I’m going to use YAML as our file format to store this data (which is the same format we use in our Markdown files to specify details about the posts, incidentally). Here’s an example of what I think our manifest.yml might look like:

---
- title: Unburying the Lede
  url: https://cheerskevin.com/unburying-the-lede
  image: https://cheerskevin.com/lead-images/html-example.jpg
  color: rgb(65,64,65)
  lede:
    In the last post, we found a way to create static pages...
- title: Being with Anger
  url: https://cheerskevin.com/being-with-anger.html
  image: https://cheerskevin.com/lead-images/meditation.jpg
  color: rgb(92,101,72)
  lede:
    Every so often – perhaps a few times a week – I suck in my lower lip

So, we need to get the title, the url, the image url, the theme color (I feel like we might want to use this, so I’m adding it here), and some initial text of the post. That feels like it ought to be difficult, but we’re going to cheat a little bit: we’re going to use Pismo.

What is Pismo?

Pismo is a RubyGem that does some pretty clever extraction of information from webpages. So far on the blog, we’ve talked HTML, CSS, JavaScript and Bash, so I’m not particularly eager to add Ruby to the mix. Fortunately, Pismo has a command-line interface, so we can use good ol’ Bash. Let’s test it out:

$ pismo https://cheerskevin.com/lets-start-reacting title lede url
---
:url: https://cheerskevin.com/lets-start-reacting
:title: Lets Start Reacting
:lede: Okay, so I said before that I wanted to start using React to build pages. Why bring in another language instead of continuing to write stuff in Markdown? Good question! First off, Markdown is great.

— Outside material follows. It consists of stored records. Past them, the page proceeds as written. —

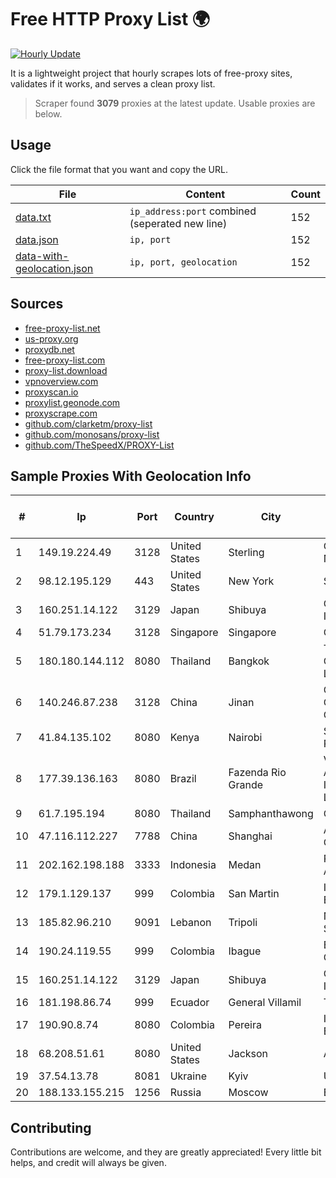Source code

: 
# Free HTTP Proxy List 🌍

[![Hourly Update](https://github.com/mertguvencli/http-proxy-list/actions/workflows/main.yml/badge.svg?branch=main)](https://github.com/mertguvencli/http-proxy-list/actions/workflows/main.yml)

It is a lightweight project that hourly scrapes lots of free-proxy sites, validates if it works, and serves a clean proxy list.

> Scraper found **3079** proxies at the latest update. Usable proxies are below.

## Usage

Click the file format that you want and copy the URL.


|File|Content|Count|
|----|-------|-----|
|[data.txt](https://raw.githubusercontent.com/mertguvencli/http-proxy-list/main/proxy-list/data.txt)|`ip_address:port` combined (seperated new line)|152|
|[data.json](https://raw.githubusercontent.com/mertguvencli/http-proxy-list/main/proxy-list/data.json)|`ip, port`|152|
|[data-with-geolocation.json](https://raw.githubusercontent.com/mertguvencli/http-proxy-list/main/proxy-list/data-with-geolocation.json)|`ip, port, geolocation`|152|

## Sources

* [free-proxy-list.net](https://free-proxy-list.net)
* [us-proxy.org](https://www.us-proxy.org)
* [proxydb.net](http://proxydb.net)
* [free-proxy-list.com](https://free-proxy-list.com/?page=&port=&type%5B%5D=http&type%5B%5D=https&up_time=0&search=Search)
* [proxy-list.download](https://www.proxy-list.download/HTTP)
* [vpnoverview.com](https://vpnoverview.com/privacy/anonymous-browsing/free-proxy-servers)
* [proxyscan.io](https://www.proxyscan.io)
* [proxylist.geonode.com](https://proxylist.geonode.com/api/proxy-list?limit=300&page=1&sort_by=lastChecked&sort_type=desc&protocols=http,https)
* [proxyscrape.com](https://api.proxyscrape.com/v2/?request=displayproxies&protocol=http&timeout=10000&country=all&ssl=all&anonymity=all)
* [github.com/clarketm/proxy-list](https://raw.githubusercontent.com/clarketm/proxy-list/master/proxy-list-raw.txt)
* [github.com/monosans/proxy-list](https://raw.githubusercontent.com/monosans/proxy-list/main/proxies/http.txt)
* [github.com/TheSpeedX/PROXY-List](https://raw.githubusercontent.com/TheSpeedX/PROXY-List/master/http.txt)


## Sample Proxies With Geolocation Info

|#|Ip|Port|Country|City|Internet Service Provider|
|-|--|----|-------|----|-------------------------|
|1|149.19.224.49|3128|United States|Sterling|Oculus Networks Inc|
|2|98.12.195.129|443|United States|New York|Spectrum|
|3|160.251.14.122|3129|Japan|Shibuya|GMO Internet, Inc|
|4|51.79.173.234|3128|Singapore|Singapore|OVH SAS|
|5|180.180.144.112|8080|Thailand|Bangkok|TOT Public Company Limited|
|6|140.246.87.238|3128|China|Jinan|Cloud Computing Corporation|
|7|41.84.135.102|8080|Kenya|Nairobi|SOHO-REGIONAL|
|8|177.39.136.163|8080|Brazil|Fazenda Rio Grande|VBR ALARMES E INTERNET LTDA|
|9|61.7.195.194|8080|Thailand|Samphanthawong|CAT-ISP|
|10|47.116.112.227|7788|China|Shanghai|Addresses CNNIC|
|11|202.162.198.188|3333|Indonesia|Medan|PT. Media Antar Nusa|
|12|179.1.129.137|999|Colombia|San Martin|Internexa S.a. E.S.P|
|13|185.82.96.210|9091|Lebanon|Tripoli|NET 360 S.A.R.L|
|14|190.24.119.55|999|Colombia|Ibague|ETB - Colombia|
|15|160.251.14.122|3129|Japan|Shibuya|GMO Internet, Inc|
|16|181.198.86.74|999|Ecuador|General Villamil|Telconet S.A|
|17|190.90.8.74|8080|Colombia|Pereira|Internexa S.a. E.S.P|
|18|68.208.51.61|8080|United States|Jackson|AT&T Corp|
|19|37.54.13.78|8081|Ukraine|Kyiv|UKRTELECOM|
|20|188.133.155.215|1256|Russia|Moscow|Enforta-MSK|



## Contributing

Contributions are welcome, and they are greatly appreciated! Every
little bit helps, and credit will always be given.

Nice! It extracted the actual text, rather than the actual HTML markup! There are some leading :s on the keys that I don’t like that exist for Ruby reasons we’re not gonna go into, and there’s some tidying we need to do to make it match our output, but we can apply some command line magic to clean that up:

$ pismo https://cheerskevin.com/lets-start-reacting title lede url | awk '!/---/' | sed 's/^://; s/^/  /; s/lede:/lede:\n   /'
  url: https://cheerskevin.com/lets-start-reacting
  title: Lets Start Reacting
  lede:
    Okay, so I said before that I wanted to start using React to build pages. Why bring in another language instead of continuing to write stuff in Markdown? Good question! First off, Markdown is great.

Okay, to be fair, that’s some messy Bash. First, we use awk to say “skip the — line”. Then we’re doing three different find-and-replaces with sed. First, we replace “:" with nothing. Then, we replace "" with two spaces. Finally, we replace "lede:" with "lede: ". It's a little messy, but it works!

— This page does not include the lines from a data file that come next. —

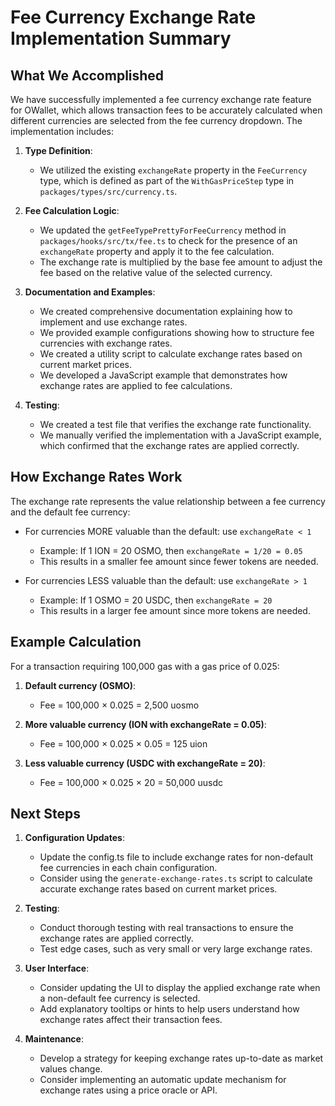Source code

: # Fee Currency Exchange Rate Implementation Summary

## What We Accomplished

We have successfully implemented a fee currency exchange rate feature for OWallet, which allows transaction fees to be accurately calculated when different currencies are selected from the fee currency dropdown. The implementation includes:

1. **Type Definition**:
   - We utilized the existing `exchangeRate` property in the `FeeCurrency` type, which is defined as part of the `WithGasPriceStep` type in `packages/types/src/currency.ts`.

2. **Fee Calculation Logic**:
   - We updated the `getFeeTypePrettyForFeeCurrency` method in `packages/hooks/src/tx/fee.ts` to check for the presence of an `exchangeRate` property and apply it to the fee calculation.
   - The exchange rate is multiplied by the base fee amount to adjust the fee based on the relative value of the selected currency.

3. **Documentation and Examples**:
   - We created comprehensive documentation explaining how to implement and use exchange rates.
   - We provided example configurations showing how to structure fee currencies with exchange rates.
   - We created a utility script to calculate exchange rates based on current market prices.
   - We developed a JavaScript example that demonstrates how exchange rates are applied to fee calculations.

4. **Testing**:
   - We created a test file that verifies the exchange rate functionality.
   - We manually verified the implementation with a JavaScript example, which confirmed that the exchange rates are applied correctly.

## How Exchange Rates Work

The exchange rate represents the value relationship between a fee currency and the default fee currency:

- For currencies MORE valuable than the default: use `exchangeRate < 1`
  - Example: If 1 ION = 20 OSMO, then `exchangeRate = 1/20 = 0.05`
  - This results in a smaller fee amount since fewer tokens are needed.

- For currencies LESS valuable than the default: use `exchangeRate > 1`
  - Example: If 1 OSMO = 20 USDC, then `exchangeRate = 20`
  - This results in a larger fee amount since more tokens are needed.

## Example Calculation

For a transaction requiring 100,000 gas with a gas price of 0.025:

1. **Default currency (OSMO)**:
   - Fee = 100,000 × 0.025 = 2,500 uosmo

2. **More valuable currency (ION with exchangeRate = 0.05)**:
   - Fee = 100,000 × 0.025 × 0.05 = 125 uion

3. **Less valuable currency (USDC with exchangeRate = 20)**:
   - Fee = 100,000 × 0.025 × 20 = 50,000 uusdc

## Next Steps

1. **Configuration Updates**:
   - Update the config.ts file to include exchange rates for non-default fee currencies in each chain configuration.
   - Consider using the `generate-exchange-rates.ts` script to calculate accurate exchange rates based on current market prices.

2. **Testing**:
   - Conduct thorough testing with real transactions to ensure the exchange rates are applied correctly.
   - Test edge cases, such as very small or very large exchange rates.

3. **User Interface**:
   - Consider updating the UI to display the applied exchange rate when a non-default fee currency is selected.
   - Add explanatory tooltips or hints to help users understand how exchange rates affect their transaction fees.

4. **Maintenance**:
   - Develop a strategy for keeping exchange rates up-to-date as market values change.
   - Consider implementing an automatic update mechanism for exchange rates using a price oracle or API.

We’re missing the image and color keys from our output, however. It’s time to roll up our sleeves and build our own crawler.

Rolling our own stuff

Pismo did the hard work; now we’re just going to have to do some naive pattern-matching. We’ll say that the Pismo output will be the second-half of our record, which means we need to generate the first part ourselves:

- image: https://cheerskevin.com/lead-images/html-example.jpg
  color: rgb(65,64,65)

The key order doesn’t matter in our record, so we can put the starting - on the image, and just throw the Pismo output underneath. So let’s work on actually getting that output!

We need to start with curl, which will get all of our HTML content. We’ll pass it the -s flag to make sure it doesn’t print out any extra stuff.

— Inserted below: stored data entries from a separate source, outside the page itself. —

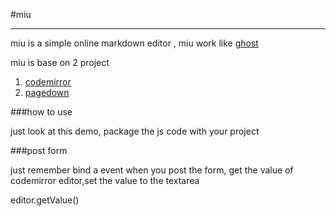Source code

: #miu

---

miu is a simple online markdown editor , miu work like [ghost](http://tryghost.org)

miu is base on 2 project

1. [codemirror](http://codemirror.net)
2. [pagedown](http://code.google.com/p/pagedown/)

###how to use

just look at this demo, package the js code with your project

###post form

just remember bind a event when you post the form, get the value of codemirror editor,set the value to the textarea

editor.getValue()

curl -s https://cheerskevin.com/lets-start-reacting
<!DOCTYPE html>
<html lang='en'>
<head>
<meta charset='utf-8'>
...

…I’ll spare you the rest. We need to filter down the response to just the lines we need. For that, we’ll use awk:

curl -s https://cheerskevin.com/lets-start-reacting | awk '/^<meta.*(theme-color|og:image)/'
<meta property='og:image' content='https://cheerskevin.com/lead-images/jsx-splash.jpg'>
<meta name='theme-color' content='rgb(215,208,203)'>

Much more manageable! The image URL and the color are nestled in those tags. Time to bust ‘em out! Purists might have some fancy way to do that by modifying the awk command, but we’ll use sed here.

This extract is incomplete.